Quelles sont les entreprises concernées par la négociation annuelle obligatoire (NAO) ?
Les entreprises concernées par la NAO sont celles où sont constituées une ou plusieurs sections syndicales d’organisations représentatives et dans lesquelles un ou plusieurs délégués syndicaux ont été désignés par des organisations syndicales représentatives.
Toutes les entreprises d’au moins 50 salariés, au sein desquelles au moins un délégué syndical a été désigné, sont donc nécessairement concernées par la NAO.
Mais les entreprises de moins de 50 salariés peuvent aussi être concernées par la NAO, si elles sont dotées d’au moins un délégué syndical. Cela peut être le cas dans deux situations :
- Soit lorsque des dispositions conventionnelles abaissent ou suppriment l'effectif requis pour la désignation d’un délégué syndical (à savoir 50 salariés)
- Soit lorsqu'un membre du CSE élu sur présentation d'une organisation syndicale est désigné comme délégué syndical
Quels sont les thèmes à aborder ?
Les thèmes à aborder lors des négociations annuelles obligatoires sont définis par le Code du travail.
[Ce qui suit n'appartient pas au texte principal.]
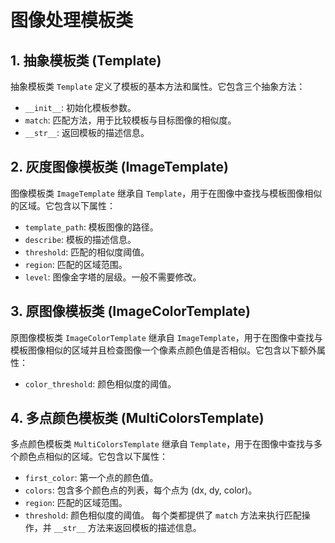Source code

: 
# 图像处理模板类
## 1. 抽象模板类 (Template)
抽象模板类 `Template` 定义了模板的基本方法和属性。它包含三个抽象方法：
- `__init__`: 初始化模板参数。
- `match`: 匹配方法，用于比较模板与目标图像的相似度。
- `__str__`: 返回模板的描述信息。
## 2. 灰度图像模板类 (ImageTemplate)
图像模板类 `ImageTemplate` 继承自 `Template`，用于在图像中查找与模板图像相似的区域。它包含以下属性：
- `template_path`: 模板图像的路径。
- `describe`: 模板的描述信息。
- `threshold`: 匹配的相似度阈值。
- `region`: 匹配的区域范围。
- `level`: 图像金字塔的层级。一般不需要修改。
## 3. 原图像模板类 (ImageColorTemplate)
原图像模板类 `ImageColorTemplate` 继承自 `ImageTemplate`，用于在图像中查找与模板图像相似的区域并且检查图像一个像素点颜色值是否相似。它包含以下额外属性：
- `color_threshold`: 颜色相似度的阈值。
## 4. 多点颜色模板类 (MultiColorsTemplate)
多点颜色模板类 `MultiColorsTemplate` 继承自 `Template`，用于在图像中查找与多个颜色点相似的区域。它包含以下属性：
- `first_color`: 第一个点的颜色值。
- `colors`: 包含多个颜色点的列表，每个点为 (dx, dy, color)。
- `region`: 匹配的区域范围。
- `threshold`: 颜色相似度的阈值。
每个类都提供了 `match` 方法来执行匹配操作，并 `__str__` 方法来返回模板的描述信息。

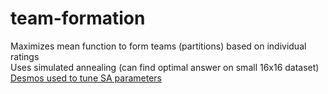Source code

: # team-formation
Maximizes mean function to form teams (partitions) based on individual ratings
<br/> 
Uses simulated annealing (can find optimal answer on small 16x16 dataset)
[Desmos used to tune SA parameters](https://www.desmos.com/calculator/aq8z1atrpg)
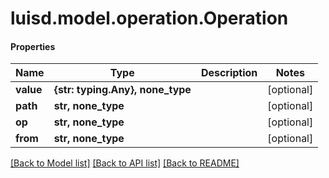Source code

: # luisd.model.operation.Operation

#### Properties
Name | Type | Description | Notes
------------ | ------------- | ------------- | -------------
**value** | **{str: typing.Any}, none_type** |  | [optional] 
**path** | **str, none_type** |  | [optional] 
**op** | **str, none_type** |  | [optional] 
**from** | **str, none_type** |  | [optional] 

[[Back to Model list]](../../README.md#documentation-for-models) [[Back to API list]](../../README.md#documentation-for-api-endpoints) [[Back to README]](../../README.md)

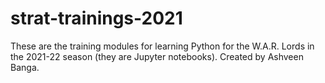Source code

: # strat-trainings-2021

These are the training modules for learning Python for the W.A.R. Lords in the 2021-22 season (they are Jupyter notebooks). Created by Ashveen Banga.
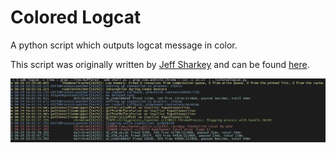 Colored Logcat
==============

A python script which outputs logcat message in color.

This script was originally written by [Jeff Sharkey](http://jsharkey.org/blog/) and can be found [here](http://jsharkey.org/downloads/coloredlogcat.pytxt).

![example screenshot](./example.png "Colored Logcat")
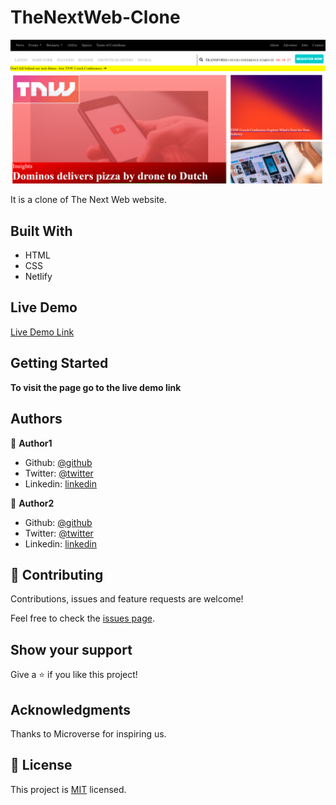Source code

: # TheNextWeb-Clone
![img](./assets/screenshot-thenextwebclone.png)


It is a clone of The Next Web website.

## Built With

- HTML
- CSS
- Netlify

## Live Demo

[Live Demo Link](https://condescending-shannon-bd8ab5.netlify.app/)


## Getting Started

**To visit the page go to the live demo link**

## Authors

👤 **Author1**

- Github: [@github](https://github.com/eypsrcnuygr)
- Twitter: [@twitter](https://twitter.com/eypsrcnuygr)
- Linkedin: [linkedin](https://www.linkedin.com/in/ey%C3%BCp-sercan-uygur-a55989a1/)

👤 **Author2**

- Github: [@github](https://github.com/Haywhizzz )
- Twitter: [@twitter](https://twitter.com/Haywhizzz)
- Linkedin: [linkedin](https://www.linkedin.com/in/oyeleke-ayomide-b962421a6/)

## 🤝 Contributing

Contributions, issues and feature requests are welcome!

Feel free to check the [issues page](https://github.com/Haywhizzz/TheNextWeb-Clone/issues).

## Show your support

Give a ⭐️ if you like this project!

## Acknowledgments

Thanks to Microverse for inspiring us.

## 📝 License

This project is [MIT](lic.url) licensed.
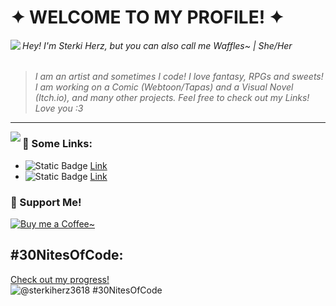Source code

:<!--
**sterkiherz/sterkiherz** is a ✨ _special_ ✨ repository because its `README.md` (this file) appears on your GitHub profile. 
-->

# ✦ WELCOME TO MY PROFILE! ✦</h1>
<img align="left" src="https://i.imgur.com/C4MjKiH.gif">

 ###### Hey! I'm Sterki Herz, but you can also call me Waffles~ | She/Her
> *I am an artist and sometimes I code!*
> *I love fantasy, RPGs and sweets! I am working on a Comic (Webtoon/Tapas) and a Visual Novel (Itch.io), and many other projects.*
> *Feel free to check out my Links! Love you :3*
---
<img align="left" src="https://i.ibb.co/x6F56qz/window-icon.png">

### :seedling: Some Links:
* ![Static Badge](https://img.shields.io/badge/ArtBlog-white?style=flat-square&logo=adafruit&logoColor=%23FFFF66&logoSize=auto&color=%23FFA500)
 [Link](https://sterkiherz.tumblr.com/)
* ![Static Badge](https://img.shields.io/badge/Itch.io-white?style=flat-square&logo=adafruit&logoColor=%23FFFF66&logoSize=auto&color=%23FFA500)
 [Link](https://sterkiherz.itch.io/)

### :seedling: Support Me!
[![Buy me a Coffee~](https://img.shields.io/badge/$-support-ff69b4.svg?style=flat)](https://ko-fi.com/sterkiherz) 

## #30NitesOfCode:
  [Check out my progress!](https://www.codedex.io/@sterkiherz3618/30-nites-of-code)  
  ![@sterkiherz3618 #30NitesOfCode](https://www.codedex.io/api/petStatus?user=sterkiherz3618)
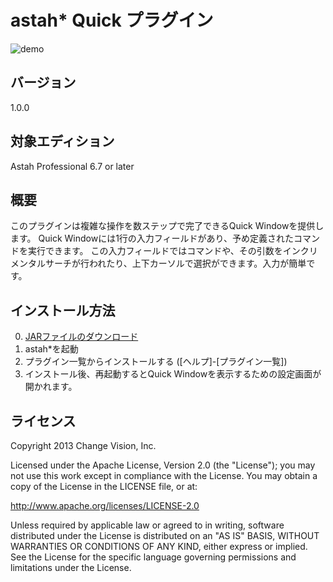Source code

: astah* Quick プラグイン
===============================

![demo](https://raw.github.com/kompiro/astah-quick-plugin/master/docs/images/demo.gif)

バージョン
----------------
1.0.0

対象エディション
----------------
Astah Professional 6.7 or later

概要
----------------
このプラグインは複雑な操作を数ステップで完了できるQuick Windowを提供します。
Quick Windowには1行の入力フィールドがあり、予め定義されたコマンドを実行できます。
この入力フィールドではコマンドや、その引数をインクリメンタルサーチが行われたり、上下カーソルで選択ができます。入力が簡単です。

インストール方法
----------------
0. [JARファイルのダウンロード](http://cdn.change-vision.com/plugins/quick-1.0.0.jar)
1. astah*を起動
2. プラグイン一覧からインストールする ([ヘルプ]-[プラグイン一覧])
3. インストール後、再起動するとQuick Windowを表示するための設定画面が開かれます。

ライセンス
---------------
Copyright 2013 Change Vision, Inc.

Licensed under the Apache License, Version 2.0 (the "License");
you may not use this work except in compliance with the License.
You may obtain a copy of the License in the LICENSE file, or at:

   <http://www.apache.org/licenses/LICENSE-2.0>

Unless required by applicable law or agreed to in writing, software
distributed under the License is distributed on an "AS IS" BASIS,
WITHOUT WARRANTIES OR CONDITIONS OF ANY KIND, either express or implied.
See the License for the specific language governing permissions and
limitations under the License.
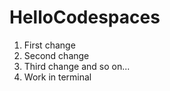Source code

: # HelloCodespaces

1. First change
2. Second change
3. Third change and so on...
4. Work in terminal
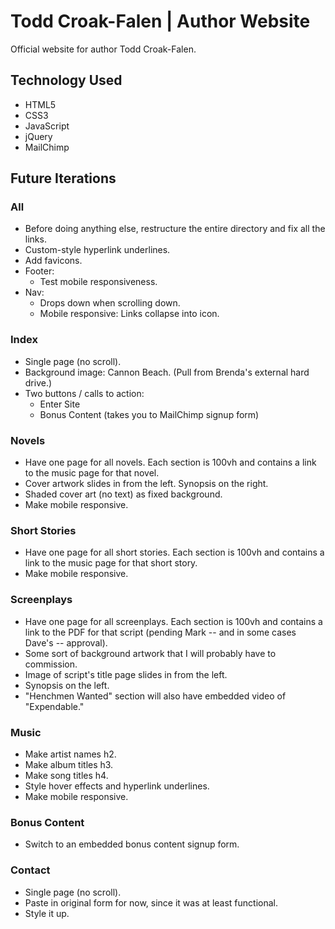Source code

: # Todd Croak-Falen | Author Website
Official website for author Todd Croak-Falen.

## Technology Used

- HTML5
- CSS3
- JavaScript
- jQuery
- MailChimp

## Future Iterations

### All

- Before doing anything else, restructure the entire directory and fix all the links.
- Custom-style hyperlink underlines.
- Add favicons.
- Footer:
  - Test mobile responsiveness.
- Nav:
  - Drops down when scrolling down.
  - Mobile responsive: Links collapse into icon.

### Index

- Single page (no scroll).
- Background image: Cannon Beach. (Pull from Brenda's external hard drive.)
- Two buttons / calls to action:
  - Enter Site
  - Bonus Content (takes you to MailChimp signup form)

### Novels

- Have one page for all novels. Each section is 100vh and contains a link to the music page for that novel.
- Cover artwork slides in from the left. Synopsis on the right.
- Shaded cover art (no text) as fixed background.
- Make mobile responsive.

### Short Stories

- Have one page for all short stories. Each section is 100vh and contains a link to the music page for that short story.
- Make mobile responsive.

### Screenplays

- Have one page for all screenplays. Each section is 100vh and contains a link to the PDF for that script (pending Mark -- and in some cases Dave's -- approval).
- Some sort of background artwork that I will probably have to commission.
- Image of script's title page slides in from the left.
- Synopsis on the left.
- "Henchmen Wanted" section will also have embedded video of "Expendable."

### Music

- Make artist names h2.
- Make album titles h3.
- Make song titles h4.
- Style hover effects and hyperlink underlines.
- Make mobile responsive.

### Bonus Content

- Switch to an embedded bonus content signup form.

### Contact

- Single page (no scroll).
- Paste in original form for now, since it was at least functional.
- Style it up.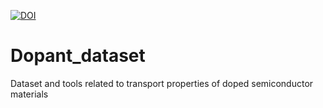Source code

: [![DOI](https://zenodo.org/badge/857107414.svg)](https://doi.org/10.5281/zenodo.15365344)

# Dopant_dataset
Dataset and tools related to transport properties of doped semiconductor materials
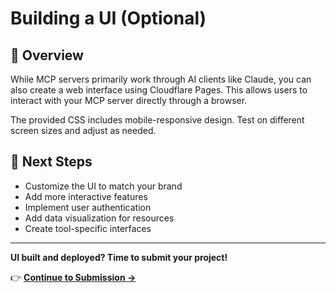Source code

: # Building a UI (Optional)

## 🎨 Overview

While MCP servers primarily work through AI clients like Claude, you can also create a web interface using Cloudflare Pages. This allows users to interact with your MCP server directly through a browser.


The provided CSS includes mobile-responsive design. Test on different screen sizes and adjust as needed.

## 🎯 Next Steps

- Customize the UI to match your brand
- Add more interactive features
- Implement user authentication
- Add data visualization for resources
- Create tool-specific interfaces

---

**UI built and deployed? Time to submit your project!**

👉 **[Continue to Submission →](./submission.md)**
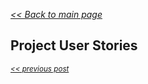 _[<< Back to main page](https://maggievu.github.io/learning-reactjs/)_

## Project User Stories



_<sub>[<< previous post](week-10-08)</sub>_

<!-- _<sub>[next post >>](week-10-22)</sub>_ -->
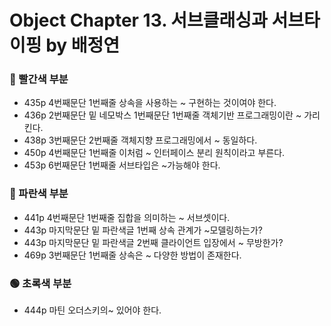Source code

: # Object Chapter 13. 서브클래싱과 서브타이핑 by 배정연
### 🔴 빨간색 부분
* 435p 4번째문단 1번째줄 상속을 사용하는 ~ 구현하는 것이여야 한다.
* 436p 2번째문단 밑 네모박스 1번째문단 1번째줄 객체기반 프로그래밍이란 ~ 가리킨다.
* 438p 3번째문단 2번째줄 객체지향 프로그래밍에서 ~ 동일하다.
* 450p 4번째문단 1번째줄 이처럼 ~ 인터페이스 분리 원칙이라고 부른다.
* 453p 6번째문단 1번째줄 서브타입은 ~가능해야 한다.
### 🔵 파란색 부분
* 441p 4번째문단 1번째줄 집합을 의미하는 ~ 서브셋이다.
* 443p 마지막문단 밑 파란색글 1번째 상속 관계가 ~모델링하는가?
* 443p 마지막문단 밑 파란색글 2번째 클라이언트 입장에서 ~ 무방한가?
* 469p 3번째문단 1번째줄 상속은 ~ 다양한 방법이 존재한다. 
### 🟢 초록색 부분
* 444p 마틴 오더스키의~ 있어야 한다.
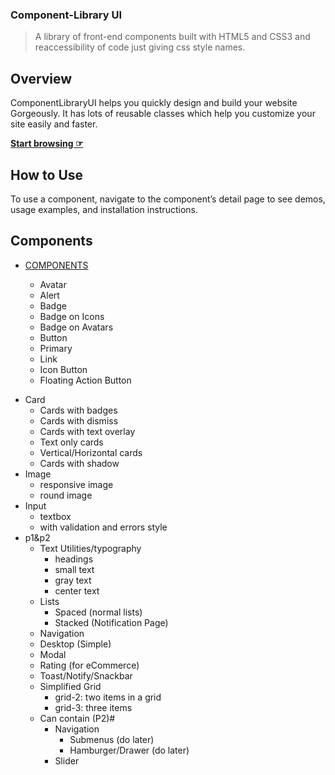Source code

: ### Component-Library UI

> A library of  front-end components built with HTML5 and CSS3 and reaccessibility of code just giving css style names.

## Overview
  ComponentLibraryUI helps you quickly design and build your website Gorgeously. It has lots of reusable classes which help you customize your site easily and faster.
  
**[Start browsing ☞](https://component-library-shivani.netlify.app)**

## How to Use

To use a component, navigate to the component’s detail page to see demos, usage examples, and installation instructions.

## Components

* [COMPONENTS](https://github.com/BISINIGISHIVANI/component-library/tree/development/components)

    - Avatar
    - Alert
    - Badge
    - Badge on Icons
    - Badge on Avatars
   - Button
    - Primary
    - Link
    - Icon Button
    - Floating Action Button
 - Card
    - Cards with badges
    - Cards with dismiss
    - Cards with text overlay
    - Text only cards
    - Vertical/Horizontal cards
    - Cards with shadow
 - Image
    - responsive image
    - round image
 - Input
    - textbox
    - with validation and errors style
 - p1&p2
    - Text Utilities/typography
        - headings
        - small text
        - gray text
        - center text
    - Lists
        -  Spaced (normal lists)
        -   Stacked (Notification Page)
    - Navigation
    - Desktop (Simple)
    - Modal
    - Rating (for eCommerce)
    - Toast/Notify/Snackbar
    - Simplified Grid
        - grid-2: two items in a grid
        - grid-3: three items
    -   Can contain (P2)#
        -  Navigation
            - Submenus (do later)
            - Hamburger/Drawer (do later)
         - Slider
Les sujets à négocier obligatoirement sont regroupés en trois blocs :
Négociation annuelle sur la rémunération, le temps de travail et le partage de la valeur ajoutée dans l'entreprise
Cette négociation porte sur :
- Les salaires effectifs,
- La durée effective et l'organisation du temps de travail,
- L'intéressement, la participation et l'épargne salariale,
- Le suivi de la mise en œuvre des mesures visant à supprimer les écarts de rémunération et les différences de déroulement de carrière entre les femmes et les hommes.
Négociation annuelle sur l'égalité professionnelle entre les femmes et les hommes et la qualité de vie et conditions de travail (QVCT)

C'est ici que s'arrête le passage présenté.